The global uncertainty generated by President Donald Trump and his plans to impose broad scope tariffs, which will be announced next week, weighs on the campaign. Albanese has accused Dutton of copying foreign policies, a subtle indirect on the similarities between parts of the opposition program and those of the Trump administration.
In his first speech to voters since the election was convened, Dutton echoed Trump when asked if they were better now than three years ago, when the Labor Party was elected.
“We cannot afford three more years like the last three. There is a better way for our country,” Dutton said at a press conference in Brisbane on Friday morning.
The Albanese Center Government has been having difficulties in opinion surveys, with the Prime Minister’s approval index well below his usual level and his Labor Party tied with the coalition of liberal-national center right. Albanese and the Labor Party now have a five -week election campaign to reverse this situation.
When Albanese assumed the position in 2022, ending nine years of opposition from the Labor Party, he promised measures against climate change, the restoration of political integrity and more rights for the Australian indigenous people. However, much of his mandate has been marked by persistently high inflation and high interest rates, as well as a shortage of housing aggravated by the increase in immigration.
Now, their greatest promises for the 2025 campaign revolve around the relief of the cost of living: recently legislated tax cuts and an extension of reimbursements to help protect homes from increasing energy prices.

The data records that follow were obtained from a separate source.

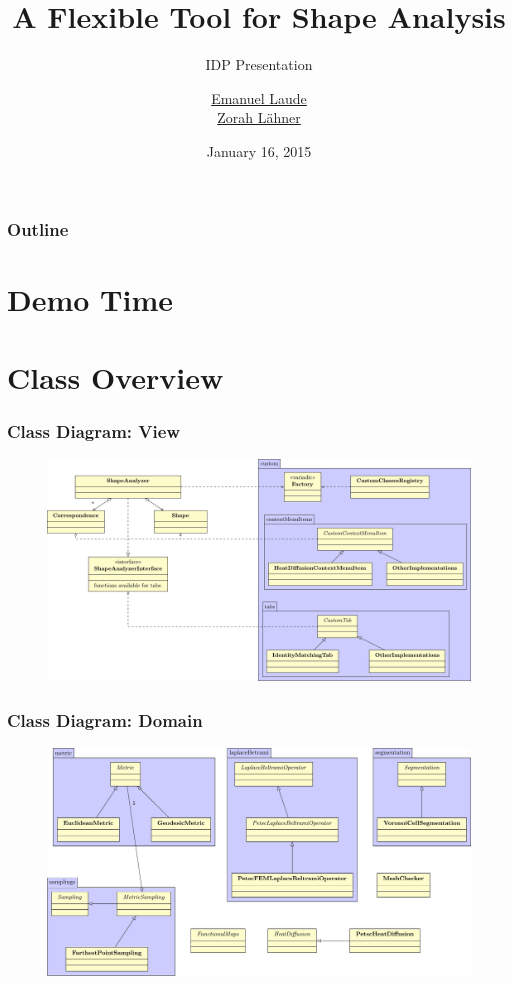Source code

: \documentclass[compress]{beamer}
\title{A Flexible Tool for Shape Analysis}
\subtitle{IDP Presentation}
\author{\href{emanuel.laude@in.tum.de}{Emanuel Laude}\\ \href{laehner@in.tum.de}{Zorah L\"ahner} }
\date{January 16, 2015}
\institute{Technische Universit\"at M\"unchen}
\begin{document}
\begin{frame}
\titlepage
\end{frame}

\begin{frame}
\frametitle{Outline}
\tableofcontents
\end{frame}

\section{Demo Time}

\section{Class Overview}

\begin{frame}
\frametitle{Class Diagram: View}
\begin{figure}[h]
\centering
\includegraphics[width=\textwidth]{diagram.pdf}
\end{figure}
\end{frame}

\begin{frame}
\frametitle{Class Diagram: Domain}
\begin{figure}[h]
\centering
\includegraphics[width=\textwidth]{diagram2.pdf}
\end{figure}
\end{frame}
\end{document}
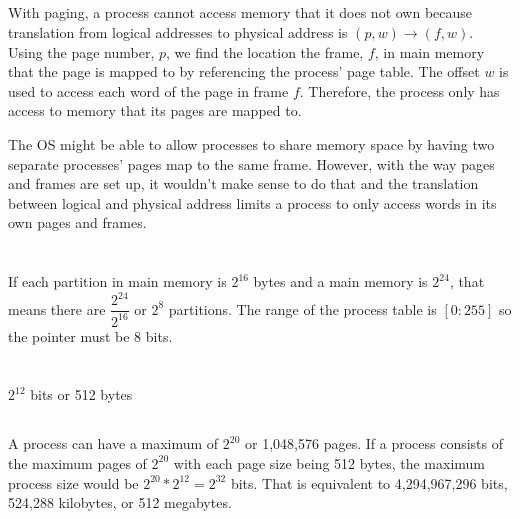 \documentclass[11pt,letterpaper]{article}
\begin{document}
		\subsection{}
			{
				\paragraph{}
				With paging, a process cannot access memory that it does not own because translation from logical addresses to physical address is $(p,w) \rightarrow (f,w)$. Using the page number, $p$, we find the location the frame, $f$, in main memory that the page is mapped to by referencing the process' page table. The offset $w$ is used to access each word of the page in frame $f$. Therefore, the process only has access to memory that its pages are mapped to.
				
				The OS might be able to allow processes to share memory space by having two separate processes' pages map to the same frame. However, with the way pages and frames are set up, it wouldn't make sense to do that and the translation between logical and physical address limits a process to only access words in its own pages and frames. 
			}
	\section{}
		\paragraph{}
		If each partition in main memory is $2^{16}$ bytes and a main memory is $2^{24}$, that means there are $\dfrac{2^{24}}{2^{16}}$ or $2^8$ partitions. The range of the process table is $[0:255]$ so the pointer must be 8 bits.
	\section{}
		\subsection{}
			\paragraph{}
			{
				$2^{12}$ bits or 512 bytes
			}
		\subsection{}
			\paragraph{}
			{
				A process can have a maximum of $2^{20}$ or 1,048,576 pages. If a process consists of the maximum pages of $2^{20}$ with each page size being 512 bytes, the maximum process size would be $2^{20} * 2^{12} = 2^{32}$ bits. That is equivalent to 4,294,967,296 bits, 524,288 kilobytes, or 512 megabytes.
			}
\end{document}
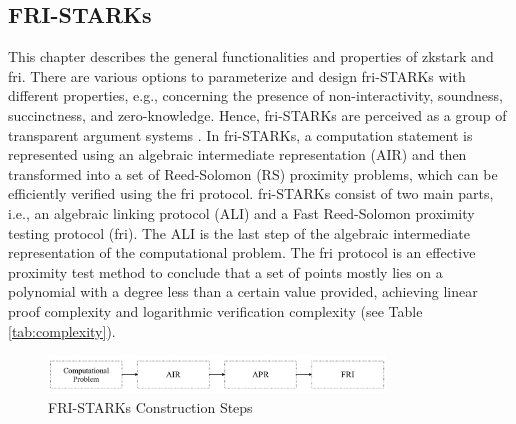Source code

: \subsection{FRI-STARKs}
This chapter describes the general functionalities and properties of \acrshort{zkstark} and \acrshort{fri}. There are various options to parameterize and design \acrshort{fri}-STARKs with different properties, e.g., concerning the presence of non-interactivity, soundness, succinctness, and zero-knowledge. Hence, \acrshort{fri}-STARKs are perceived as a group of transparent argument systems \citep{zkstark}. In \acrshort{fri}-STARKs, a computation statement is represented using an algebraic intermediate representation (AIR) and then transformed into a set of Reed-Solomon (RS) proximity problems, which can be efficiently verified using the \acrshort{fri} protocol. \acrshort{fri}-STARKs consist of two main parts, i.e., an algebraic linking protocol (ALI) and a Fast Reed-Solomon proximity testing protocol (\acrshort{fri}). The ALI is the last step of the algebraic intermediate representation of the computational problem. The \acrshort{fri} protocol is an effective proximity test method to conclude that a set of points mostly lies on a polynomial with a degree less than a certain value provided, achieving linear proof complexity and logarithmic verification complexity (see Table \ref{tab:complexity}). 
\begin{figure}[hbt]
	\centering
	\includegraphics[width=0.8\textwidth]{Pictures/zkstark.png}
	\caption{FRI-STARKs Construction Steps}
	\label{fig:fristark}
\end{figure}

The Labor Party argues that the worst of the crisis of the cost of living has already happened, and highlights the deceleration of inflation and the decision of the Bank of the reserve last month of cutting the interest rates for the first time in more than four years.
The RBA meets again next week and is expected to keep financing costs this time, Waiting for new evidence that inflation is sustainably returning to its 2-3% target. The monetary markets expect that the Bank meeting of May 19 and 20 will be the next one in which interest rates are cut, which means it will be after the elections.
Few legislators expect Dutton to form their own government after the elections. However, among the members of his party there are hopes that he can recover enough frustrated seats in the suburban areas of Sydney and Melbourne to try to form a minority government.
At least, Dutton will try to force Albanese to form a minority government, with the aim of defeating him in the elections after it.